Chinese Dragon by Anna FrodesiakJun Zhang, deputy chief engineer of China Telecom Shanghai., was surprised when this New York reporter called him and his colleagues heroes. They have connected directly to fiber more than 272M homes, twice as much as the entire rest of the world. 

There are well over 300M homes passed. 92% of urban homes are covered by fiber. Cities like Shanghai are close to 100% covered. Nearly all the fiber build was done in five years. Prices are relatively low. I am not blind to the authoritarian Chinese state, but I can also admire the achievements. 

LTE is approaching 1 billion users, with speeds constantly increasing. China Mobile is among the top four in 5G mmWave plans and the second to embrace Massive MIMO. 

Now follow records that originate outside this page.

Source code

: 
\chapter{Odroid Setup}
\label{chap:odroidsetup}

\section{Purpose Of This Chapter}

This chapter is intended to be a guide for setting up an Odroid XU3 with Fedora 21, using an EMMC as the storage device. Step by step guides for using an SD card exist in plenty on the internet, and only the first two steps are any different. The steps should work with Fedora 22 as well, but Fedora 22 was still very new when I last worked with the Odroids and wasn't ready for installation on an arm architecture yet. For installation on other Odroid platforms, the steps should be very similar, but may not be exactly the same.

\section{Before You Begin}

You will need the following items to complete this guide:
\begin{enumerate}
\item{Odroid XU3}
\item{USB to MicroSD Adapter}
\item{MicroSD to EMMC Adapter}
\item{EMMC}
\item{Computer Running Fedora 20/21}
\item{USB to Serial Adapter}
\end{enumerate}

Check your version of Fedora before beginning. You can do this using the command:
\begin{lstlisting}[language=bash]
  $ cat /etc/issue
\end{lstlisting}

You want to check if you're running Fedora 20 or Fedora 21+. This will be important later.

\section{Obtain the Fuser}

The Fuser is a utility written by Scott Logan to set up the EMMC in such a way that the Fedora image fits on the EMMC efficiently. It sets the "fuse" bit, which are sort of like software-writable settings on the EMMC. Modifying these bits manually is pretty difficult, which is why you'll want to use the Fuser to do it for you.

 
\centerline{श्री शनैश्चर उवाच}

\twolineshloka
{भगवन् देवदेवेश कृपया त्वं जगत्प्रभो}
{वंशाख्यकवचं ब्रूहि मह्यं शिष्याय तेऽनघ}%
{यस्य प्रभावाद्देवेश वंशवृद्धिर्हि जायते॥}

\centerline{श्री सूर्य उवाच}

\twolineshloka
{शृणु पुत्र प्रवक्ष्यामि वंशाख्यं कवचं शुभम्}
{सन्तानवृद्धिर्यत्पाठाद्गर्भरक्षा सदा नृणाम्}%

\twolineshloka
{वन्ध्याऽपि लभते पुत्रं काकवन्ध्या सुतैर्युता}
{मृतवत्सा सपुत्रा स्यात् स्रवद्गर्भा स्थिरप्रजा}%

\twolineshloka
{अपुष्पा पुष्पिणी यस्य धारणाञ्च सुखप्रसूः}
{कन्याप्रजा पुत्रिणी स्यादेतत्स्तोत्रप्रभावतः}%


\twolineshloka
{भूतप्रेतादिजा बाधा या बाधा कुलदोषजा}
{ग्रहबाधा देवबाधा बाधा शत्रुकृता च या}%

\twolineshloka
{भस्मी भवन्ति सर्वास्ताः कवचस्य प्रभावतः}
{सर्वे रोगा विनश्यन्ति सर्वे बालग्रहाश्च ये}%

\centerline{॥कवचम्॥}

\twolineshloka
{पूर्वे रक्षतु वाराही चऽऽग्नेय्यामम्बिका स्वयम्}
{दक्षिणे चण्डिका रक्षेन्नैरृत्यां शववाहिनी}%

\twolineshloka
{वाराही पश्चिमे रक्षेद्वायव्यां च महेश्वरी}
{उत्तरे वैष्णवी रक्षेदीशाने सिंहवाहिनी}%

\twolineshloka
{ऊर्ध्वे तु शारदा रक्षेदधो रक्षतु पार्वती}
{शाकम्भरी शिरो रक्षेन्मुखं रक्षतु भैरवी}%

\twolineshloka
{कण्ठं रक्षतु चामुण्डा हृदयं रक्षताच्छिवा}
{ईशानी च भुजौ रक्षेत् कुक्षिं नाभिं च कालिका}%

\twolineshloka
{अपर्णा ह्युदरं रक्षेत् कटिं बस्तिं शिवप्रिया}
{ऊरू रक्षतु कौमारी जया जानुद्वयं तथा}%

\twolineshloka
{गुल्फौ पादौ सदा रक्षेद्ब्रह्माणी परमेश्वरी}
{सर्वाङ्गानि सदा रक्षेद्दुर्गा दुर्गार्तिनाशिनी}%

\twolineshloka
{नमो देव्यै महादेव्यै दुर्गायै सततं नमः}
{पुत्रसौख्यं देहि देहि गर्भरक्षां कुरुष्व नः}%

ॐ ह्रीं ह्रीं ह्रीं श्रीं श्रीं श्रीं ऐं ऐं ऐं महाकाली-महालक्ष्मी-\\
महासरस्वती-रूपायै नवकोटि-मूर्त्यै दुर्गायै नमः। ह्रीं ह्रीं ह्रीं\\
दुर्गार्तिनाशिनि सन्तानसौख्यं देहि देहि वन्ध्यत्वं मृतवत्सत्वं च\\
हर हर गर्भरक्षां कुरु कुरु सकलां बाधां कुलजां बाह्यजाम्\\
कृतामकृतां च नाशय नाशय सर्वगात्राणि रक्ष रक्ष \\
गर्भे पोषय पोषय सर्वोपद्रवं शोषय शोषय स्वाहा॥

The three government-owned companies are all profitable and expanding aggressively. A minority of shares are held privately, but the government retains total control, routinely hiring and firing CEOs who haven't performed.

The Chinese telcos are very competent but have no secret way to bring down costs. Labor costs remain lower than European, but have gone up fourfold. The savings in labor costs cannot explain the success.

Shanghai has ~99% fiber coverage. Jun Zhang described a dozen operational efficiencies, which closely align with the better Western carriers.

The primary driver was the government decision in 2011. To support Broadband China, the companies were told to convert to fiber. The government's goal was a patriotic move and all the managers saw themselves as patriots. They went all out to deliver and the results are clear.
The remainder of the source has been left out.